Ansiedad y encierro. Muchas personas resumen así su extenso período de cuarentena que acaba de superar la barrera sicológica de los 100 días. Pensemos en una gran cantidad de adultos mayores que siguen confinados; niños que no volvieron a sus escuelas, ni lo harán en el resto del año; personas con enfermedades de base que han permanecido estrictamente guardadas en sus hogares para evitar cualquier riesgo de contagio que podría ser letal, y ciudadanos que decidieron, por voluntad propia, no exponerse y hoy enfrentan el llamado “síndrome de la Cabaña”. Temerosos de lo que pueda pasar, ya no quieren salir de sus casas, aunque se los permitan.

El coronavirus provocó una realidad desconocida en la vida de miles de millones de personas de todo el planeta que, en medio de la incertidumbre y el desconcierto, debieron de la noche a la mañana empezar a encajar sus devastadoras consecuencias sanitarias, sociales y económicas. Sin manual de respuesta, el confinamiento se convirtió en una salida pertinente para evitar una catástrofe de salud aún mayor de la que hoy se vive por cuenta de la expansión del contagio. En Colombia, la nueva realidad se instaló bajo el nombre de Aislamiento Preventivo Obligatorio, a partir del 25 de marzo de 2020.

Expectante, el país acompañó el anuncio realizado, el 20 de marzo, por el presidente Iván Duque, que habló de una “pandemia que había tocado nuestras vidas”. “Su efectividad depende de la solidaridad y disciplina de todos", indicó, a su vez, el ministro de Salud, Fernando Ruiz, al reforzar el mensaje. Con 196 casos diagnosticados y aún sin registro oficial de fallecidos, la cuarentena nacional era un hecho. Horas más tarde se confirmaba la muerte del primer colombiano, el taxista Arnold de Jesús Ricardo Iregui, de Cartagena. 100 días después del inicio del confinamiento, el país supera los 100 mil casos y 3.500 muertos, y apenas se avanza en el ascenso de la curva epidemiológica, retrasada para ganar tiempo en la preparación del sistema de salud.

La flexibilización del aislamiento con la reactivación de sectores económicos aceleró el contagio y, además, envío una señal de relajamiento a distintos grupos poblacionales. Los comprobados y reiterados retrasos en la práctica de pruebas, información sobre diagnósticos y atención a pacientes a cargo de EPS y laboratorios, que están desbordados ante la demanda de sus usuarios, también afectó la estrategia de las autoridades de salud para contener la proliferación del virus.
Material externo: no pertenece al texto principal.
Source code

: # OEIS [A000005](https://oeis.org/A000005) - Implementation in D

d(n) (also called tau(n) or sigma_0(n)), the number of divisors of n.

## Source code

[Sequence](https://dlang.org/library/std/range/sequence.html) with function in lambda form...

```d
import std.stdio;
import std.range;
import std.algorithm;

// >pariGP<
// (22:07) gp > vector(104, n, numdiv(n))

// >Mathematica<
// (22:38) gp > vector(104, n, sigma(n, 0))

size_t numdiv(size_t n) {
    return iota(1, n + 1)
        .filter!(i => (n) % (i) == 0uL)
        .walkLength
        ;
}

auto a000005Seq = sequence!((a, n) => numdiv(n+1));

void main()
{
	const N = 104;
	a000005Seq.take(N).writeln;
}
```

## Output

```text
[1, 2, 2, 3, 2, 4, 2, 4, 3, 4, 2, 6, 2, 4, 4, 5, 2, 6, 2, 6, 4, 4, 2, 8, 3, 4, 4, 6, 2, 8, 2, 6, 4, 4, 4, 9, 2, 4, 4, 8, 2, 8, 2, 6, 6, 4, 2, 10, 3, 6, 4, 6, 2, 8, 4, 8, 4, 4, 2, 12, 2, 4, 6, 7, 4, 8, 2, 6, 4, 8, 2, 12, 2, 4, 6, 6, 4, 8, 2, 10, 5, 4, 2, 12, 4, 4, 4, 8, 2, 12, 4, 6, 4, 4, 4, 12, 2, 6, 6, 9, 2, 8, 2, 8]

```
Las limitaciones en la entrega de auxilios alimentarios a población vulnerable no facilitó un cumplimiento estricto de la cuarentena, pero la supervivencia de estos ciudadanos de escasos recursos no está en discusión. Lo que sí continúa suscitando controversias en pleno embate de la pandemia son las demostraciones de exceso de confianza y baja adherencia a las reglas de prevención básicas, como el distanciamiento social, en las que sigue incurriendo la gente al participar en sepelios masivos y festejos populares. Lección no aprendida en la que hay que insistir.

100 días de aislamiento parecen mucho, pero en el propósito de salvar vidas, entre ellas la propia, no se puede sucumbir a la tentación de rendirse o renunciar a seguir estando firme en el acatamiento de las normas. Nadie puede desanimarse ni caer en la falacia de que las medidas no están siendo efectivas para contener las dinámicas de transmisión del virus. Usar tapabocas, lavarse las manos y aplazar indefinidamente la vida social – manteniendo a raya, en lo posible, todas las cadenas de contactos – es responsabilidad de todos. Pero no basta que lo haga una sola persona del núcleo familiar, como por ejemplo el abuelo que está encerrado en el último cuarto de la casa desde mediados de marzo. Su sacrificio será inútil si todos los integrantes de una familia no se comprometen a ser cuidadosos con su comportamiento cuando salen a la calle a trabajar o a realizar diligencias indispensables. Lo demás, como las reuniones, fiestas, paseos, celebraciones, entre otros eventos sociales, deben estar suspendidos. La gente está enfermando y muriendo por COVID-19 en Barranquilla y el Atlántico. Cada vez son más las personas conocidas, cuyos seres queridos, amigos, vecinos y compañeros de trabajo han fallecido durante las últimas semanas. Una tragedia tremenda, pero real.

Empecemos a entender, porque el virus se va a quedar por un largo tiempo, que el distanciamiento social no es cuestión de uno solo, sino de grupos. Si una persona se arriesga todo su entorno cercano está en peligro. No es una medida personal, es una estrategia colectiva para salir victorioso frente al contagio y a un desenlace fatal. Este virus no perdona a quien rompe las reglas, así que hay que persistir todo lo que haga falta.